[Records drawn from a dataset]
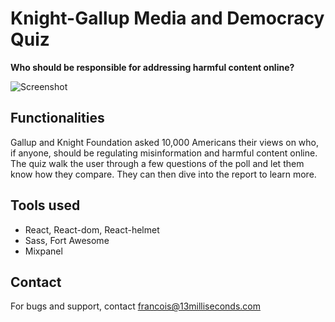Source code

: # Knight-Gallup Media and Democracy Quiz
**Who should be responsible for addressing harmful content online?**

![Screenshot](https://i.imgur.com/xRYnlDr.png)

## Functionalities
Gallup and Knight Foundation asked 10,000 Americans their views on who, if anyone, should be regulating misinformation and harmful content online. The quiz walk the user through a few questions of the poll and let them know how they compare. They can then dive into the report to learn more.

## Tools used
- React, React-dom, React-helmet
- Sass, Fort Awesome
- Mixpanel

## Contact
For bugs and support, contact francois@13milliseconds.com

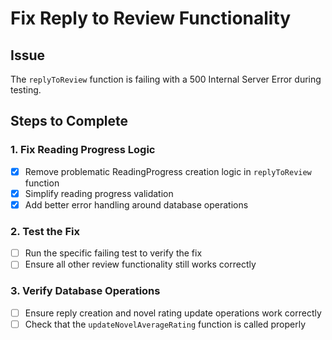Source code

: # Fix Reply to Review Functionality

## Issue
The `replyToReview` function is failing with a 500 Internal Server Error during testing.

## Steps to Complete

### 1. Fix Reading Progress Logic
- [x] Remove problematic ReadingProgress creation logic in `replyToReview` function
- [x] Simplify reading progress validation
- [x] Add better error handling around database operations

### 2. Test the Fix
- [ ] Run the specific failing test to verify the fix
- [ ] Ensure all other review functionality still works correctly

### 3. Verify Database Operations
- [ ] Ensure reply creation and novel rating update operations work correctly
- [ ] Check that the `updateNovelAverageRating` function is called properly
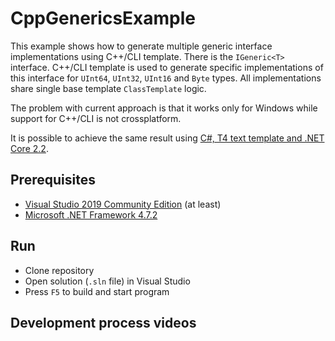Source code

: # CppGenericsExample
This example shows how to generate multiple generic interface implementations using C++/CLI template. There is the `IGeneric<T>` interface. C++/CLI template is used to generate specific implementations of this interface for `UInt64`, `UInt32`, `UInt16` and `Byte` types. All implementations share single base template `ClassTemplate` logic.

The problem with current approach is that it works only for Windows while support for C++/CLI is not crossplatform.

It is possible to achieve the same result using [C#, T4 text template and .NET Core 2.2](https://github.com/Konard/T4GenericsExample).

## Prerequisites
* [Visual Studio 2019 Community Edition](https://visualstudio.microsoft.com/vs/) (at least)
* [Microsoft .NET Framework 4.7.2](https://dotnet.microsoft.com/download/dotnet-framework/net472)

## Run
* Clone repository
* Open solution (`.sln` file) in Visual Studio
* Press `F5` to build and start program

## Development process videos
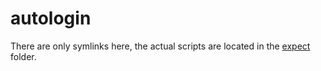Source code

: autologin
=========

There are only symlinks here, the actual scripts are located in the [expect](../expect/) folder.
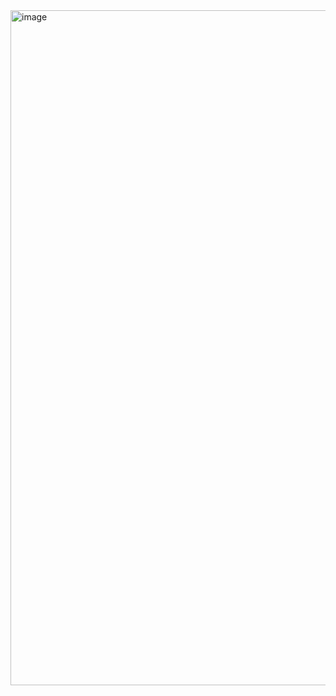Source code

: <img width="1080" alt="image" src="https://github.com/aysenaozcan/Asp.Net-Core-6.0-Project/assets/92749952/5f5ad4d1-d92a-4480-ad40-bc920a38454c">

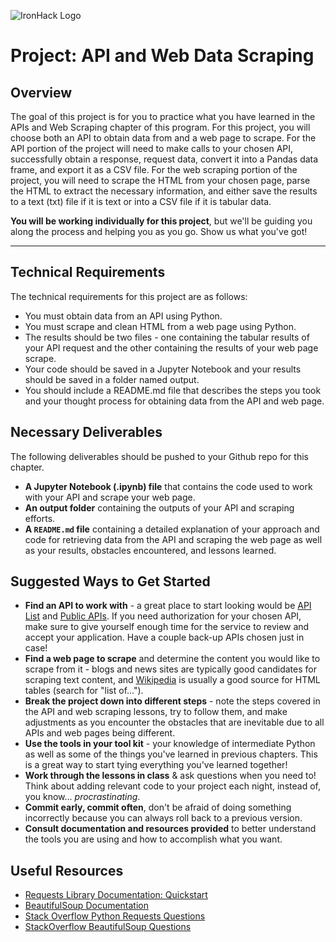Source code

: ![IronHack Logo](https://s3-eu-west-1.amazonaws.com/ih-materials/uploads/upload_d5c5793015fec3be28a63c4fa3dd4d55.png)

# Project: API and Web Data Scraping

## Overview

The goal of this project is for you to practice what you have learned in the APIs and Web Scraping chapter of this program. For this project, you will choose both an API to obtain data from and a web page to scrape. For the API portion of the project will need to make calls to your chosen API, successfully obtain a response, request data, convert it into a Pandas data frame, and export it as a CSV file. For the web scraping portion of the project, you will need to scrape the HTML from your chosen page, parse the HTML to extract the necessary information, and either save the results to a text (txt) file if it is text or into a CSV file if it is tabular data.

**You will be working individually for this project**, but we'll be guiding you along the process and helping you as you go. Show us what you've got!

---

## Technical Requirements

The technical requirements for this project are as follows:

* You must obtain data from an API using Python.
* You must scrape and clean HTML from a web page using Python.
* The results should be two files - one containing the tabular results of your API request and the other containing the results of your web page scrape.
* Your code should be saved in a Jupyter Notebook and your results should be saved in a folder named output.
* You should include a README.md file that describes the steps you took and your thought process for obtaining data from the API and web page.

## Necessary Deliverables

The following deliverables should be pushed to your Github repo for this chapter.

* **A Jupyter Notebook (.ipynb) file** that contains the code used to work with your API and scrape your web page.
* **An output folder** containing the outputs of your API and scraping efforts.
* **A ``README.md`` file** containing a detailed explanation of your approach and code for retrieving data from the API and scraping the web page as well as your results, obstacles encountered, and lessons learned.

## Suggested Ways to Get Started

* **Find an API to work with** - a great place to start looking would be [API List](https://apilist.fun/) and [Public APIs](https://github.com/toddmotto/public-apis). If you need authorization for your chosen API, make sure to give yourself enough time for the service to review and accept your application. Have a couple back-up APIs chosen just in case!
* **Find a web page to scrape** and determine the content you would like to scrape from it - blogs and news sites are typically good candidates for scraping text content, and [Wikipedia](https://www.wikipedia.org/) is usually a good source for HTML tables (search for "list of...").
* **Break the project down into different steps** - note the steps covered in the API and web scraping lessons, try to follow them, and make adjustments as you encounter the obstacles that are inevitable due to all APIs and web pages being different.
* **Use the tools in your tool kit** - your knowledge of intermediate Python as well as some of the things you've learned in previous chapters. This is a great way to start tying everything you've learned together!
* **Work through the lessons in class** & ask questions when you need to! Think about adding relevant code to your project each night, instead of, you know... _procrastinating_.
* **Commit early, commit often**, don't be afraid of doing something incorrectly because you can always roll back to a previous version.
* **Consult documentation and resources provided** to better understand the tools you are using and how to accomplish what you want.

## Useful Resources

* [Requests Library Documentation: Quickstart](http://docs.python-requests.org/en/master/user/quickstart/)
* [BeautifulSoup Documentation](https://www.crummy.com/software/BeautifulSoup/bs4/doc/)
* [Stack Overflow Python Requests Questions](https://stackoverflow.com/questions/tagged/python-requests)
* [StackOverflow BeautifulSoup Questions](https://stackoverflow.com/questions/tagged/beautifulsoup)
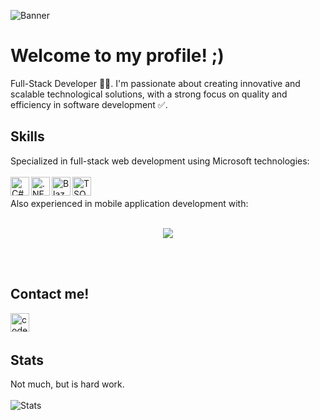 ![Banner](https://github.com/user-attachments/assets/dc8781b0-6ed6-480d-b9ce-842461d5692e)

<h1>Welcome to my profile! ;)</h1>
Full-Stack Developer 👨‍💻. I'm passionate about creating innovative and scalable technological solutions, with a strong focus on quality and efficiency in software development ✅.

## Skills
Specialized in full-stack web development using Microsoft technologies:
<br /><br />
<img align="left" alt="C#" width="30px" src="https://upload.wikimedia.org/wikipedia/commons/b/bd/Logo_C_sharp.svg" />
<img align="left" alt=".NET" width="30px" src="https://upload.wikimedia.org/wikipedia/commons/7/7d/Microsoft_.NET_logo.svg" />
<img align="left" alt="Blazor" width="30px" src="https://upload.wikimedia.org/wikipedia/commons/d/d0/Blazor.png" />
<img align="left" alt="TSQL" width="30px" height="30px" src="https://networkencyclopedia.com/wp-content/uploads/2020/04/transact-sql.jpg" />
<br /><br />
Also experienced in mobile application development with:
<br /><br />

<p align="center">
  <a href="https://skillicons.dev">
    <img src="https://skillicons.dev/icons?i=react-native,flutter" />
  </a>
</p>

<br /><br />

## Contact me!
[<img align="left" alt="codeSTACKr | LinkedIn" width="30px" src="https://upload.wikimedia.org/wikipedia/commons/8/81/LinkedIn_icon.svg" />][linkedin]
<br /><br />

## Stats
Not much, but is hard work.
<br /><br />
![Stats](https://github-readme-stats.vercel.app/api?username=codeswax&count_private=true&include_all_commits=true&theme=radical)

[linkedin]: https://www.linkedin.com/in/kevin-valle-soledispa-ba7161215/
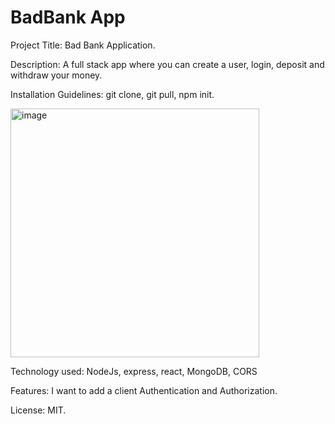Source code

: # BadBank App

Project Title: Bad Bank Application.

Description: A full stack app where you can create a user, login, deposit and withdraw your money.

Installation Guidelines: git clone, git pull, npm init.

<img width="398" alt="image" src="https://github.com/AlfonsoNango/AlfonsoMolina-Bank-App/assets/98786237/d96eb16a-f2c8-4f8e-9fbe-c7df4ee2a0ad">

Technology used: NodeJs, express, react, MongoDB, CORS

Features: I want to add a client Authentication and Authorization.

License: MIT.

**YOUR TASK:**
Could you output the lines above exactly, with no pictures included?

**EXPECTED OUTPUT:**
Source code

: # Knight-Gallup Media and Democracy Quiz
**Who should be responsible for addressing harmful content online?**

![Screenshot](https://i.imgur.com/xRYnlDr.png)

## Functionalities
Gallup and Knight Foundation asked 10,000 Americans their views on who, if anyone, should be regulating misinformation and harmful content online. The quiz walk the user through a few questions of the poll and let them know how they compare. They can then dive into the report to learn more.

## Tools used
- React, React-dom, React-helmet
- Sass, Fort Awesome
- Mixpanel

## Contact
For bugs and support, contact francois@13milliseconds.com

Source code

: # Fix Reply to Review Functionality

## Issue
The `replyToReview` function is failing with a 500 Internal Server Error during testing.

## Steps to Complete

### 1. Fix Reading Progress Logic
- [x] Remove problematic ReadingProgress creation logic in `replyToReview` function
- [x] Simplify reading progress validation
- [x] Add better error handling around database operations

### 2. Test the Fix
- [ ] Run the specific failing test to verify the fix
- [ ] Ensure all other review functionality still works correctly

### 3. Verify Database Operations
- [ ] Ensure reply creation and novel rating update operations work correctly
- [ ] Check that the `updateNovelAverageRating` function is called properly
Source code

: # CppGenericsExample
This example shows how to generate multiple generic interface implementations using C++/CLI template. There is the `IGeneric<T>` interface. C++/CLI template is used to generate specific implementations of this interface for `UInt64`, `UInt32`, `UInt16` and `Byte` types. All implementations share single base template `ClassTemplate` logic.

The problem with current approach is that it works only for Windows while support for C++/CLI is not crossplatform.

It is possible to achieve the same result using [C#, T4 text template and .NET Core 2.2](https://github.com/Konard/T4GenericsExample).

## Prerequisites
* [Visual Studio 2019 Community Edition](https://visualstudio.microsoft.com/vs/) (at least)
* [Microsoft .NET Framework 4.7.2](https://dotnet.microsoft.com/download/dotnet-framework/net472)

## Run
* Clone repository
* Open solution (`.sln` file) in Visual Studio
* Press `F5` to build and start program

## Development process videos
Source code

: autologin
=========

There are only symlinks here, the actual scripts are located in the [expect](../expect/) folder.
Source code

: <img width="1080" alt="image" src="https://github.com/aysenaozcan/Asp.Net-Core-6.0-Project/assets/92749952/5f5ad4d1-d92a-4480-ad40-bc920a38454c">

Source code

: ![IronHack Logo](https://s3-eu-west-1.amazonaws.com/ih-materials/uploads/upload_d5c5793015fec3be28a63c4fa3dd4d55.png)

# Project: API and Web Data Scraping

## Overview

The goal of this project is for you to practice what you have learned in the APIs and Web Scraping chapter of this program. For this project, you will choose both an API to obtain data from and a web page to scrape. For the API portion of the project will need to make calls to your chosen API, successfully obtain a response, request data, convert it into a Pandas data frame, and export it as a CSV file. For the web scraping portion of the project, you will need to scrape the HTML from your chosen page, parse the HTML to extract the necessary information, and either save the results to a text (txt) file if it is text or into a CSV file if it is tabular data.

**You will be working individually for this project**, but we'll be guiding you along the process and helping you as you go. Show us what you've got!

---

## Technical Requirements

The technical requirements for this project are as follows:

* You must obtain data from an API using Python.
* You must scrape and clean HTML from a web page using Python.
* The results should be two files - one containing the tabular results of your API request and the other containing the results of your web page scrape.
* Your code should be saved in a Jupyter Notebook and your results should be saved in a folder named output.
* You should include a README.md file that describes the steps you took and your thought process for obtaining data from the API and web page.

## Necessary Deliverables

The following deliverables should be pushed to your Github repo for this chapter.

* **A Jupyter Notebook (.ipynb) file** that contains the code used to work with your API and scrape your web page.
* **An output folder** containing the outputs of your API and scraping efforts.
* **A ``README.md`` file** containing a detailed explanation of your approach and code for retrieving data from the API and scraping the web page as well as your results, obstacles encountered, and lessons learned.

## Suggested Ways to Get Started

* **Find an API to work with** - a great place to start looking would be [API List](https://apilist.fun/) and [Public APIs](https://github.com/toddmotto/public-apis). If you need authorization for your chosen API, make sure to give yourself enough time for the service to review and accept your application. Have a couple back-up APIs chosen just in case!
* **Find a web page to scrape** and determine the content you would like to scrape from it - blogs and news sites are typically good candidates for scraping text content, and [Wikipedia](https://www.wikipedia.org/) is usually a good source for HTML tables (search for "list of...").
* **Break the project down into different steps** - note the steps covered in the API and web scraping lessons, try to follow them, and make adjustments as you encounter the obstacles that are inevitable due to all APIs and web pages being different.
* **Use the tools in your tool kit** - your knowledge of intermediate Python as well as some of the things you've learned in previous chapters. This is a great way to start tying everything you've learned together!
* **Work through the lessons in class** & ask questions when you need to! Think about adding relevant code to your project each night, instead of, you know... _procrastinating_.
* **Commit early, commit often**, don't be afraid of doing something incorrectly because you can always roll back to a previous version.
* **Consult documentation and resources provided** to better understand the tools you are using and how to accomplish what you want.

## Useful Resources

* [Requests Library Documentation: Quickstart](http://docs.python-requests.org/en/master/user/quickstart/)
* [BeautifulSoup Documentation](https://www.crummy.com/software/BeautifulSoup/bs4/doc/)
* [Stack Overflow Python Requests Questions](https://stackoverflow.com/questions/tagged/python-requests)
* [StackOverflow BeautifulSoup Questions](https://stackoverflow.com/questions/tagged/beautifulsoup)
 ![Banner](https://github.com/user-attachments/assets/dc8781b0-6ed6-480d-b9ce-842461d5692e)

<h1>Welcome to my profile! ;)</h1>
Full-Stack Developer 👨‍💻. I'm passionate about creating innovative and scalable technological solutions, with a strong focus on quality and efficiency in software development ✅.

## Skills
Specialized in full-stack web development using Microsoft technologies:
<br /><br />
<img align="left" alt="C#" width="30px" src="https://upload.wikimedia.org/wikipedia/commons/b/bd/Logo_C_sharp.svg" />
<img align="left" alt=".NET" width="30px" src="https://upload.wikimedia.org/wikipedia/commons/7/7d/Microsoft_.NET_logo.svg" />
<img align="left" alt="Blazor" width="30px" src="https://upload.wikimedia.org/wikipedia/commons/d/d0/Blazor.png" />
<img align="left" alt="TSQL" width="30px" height="30px" src="https://networkencyclopedia.com/wp-content/uploads/2020/04/transact-sql.jpg" />
<br /><br />
Also experienced in mobile application development with:
<br /><br />

<p align="center">
  <a href="https://skillicons.dev">
    <img src="https://skillicons.dev/icons?i=react-native,flutter" />
  </a>
</p>

<br /><br />

## Contact me!
[<img align="left" alt="codeSTACKr | LinkedIn" width="30px" src="https://upload.wikimedia.org/wikipedia/commons/8/81/LinkedIn_icon.svg" />][linkedin]
<br /><br />

## Stats
Not much, but is hard work.
<br /><br />
![Stats](https://github-readme-stats.vercel.app/api?username=codeswax&count_private=true&include_all_commits=true&theme=radical)

[linkedin]: https://www.linkedin.com/in/kevin-valle-soledispa-ba7161215/
Source code

: # BadBank App

Project Title: Bad Bank Application.

Description: A full stack app where you can create a user, login, deposit and withdraw your money.

Installation Guidelines: git clone, git pull, npm init.

<img width="398" alt="image" src="https://github.com/AlfonsoNango/AlfonsoMolina-Bank-App/assets/98786237/d96eb16a-f2c8-4f8e-9fbe-c7df4ee2a0ad">

Technology used: NodeJs, express, react, MongoDB, CORS

Features: I want to add a client Authentication and Authorization.

License: MIT.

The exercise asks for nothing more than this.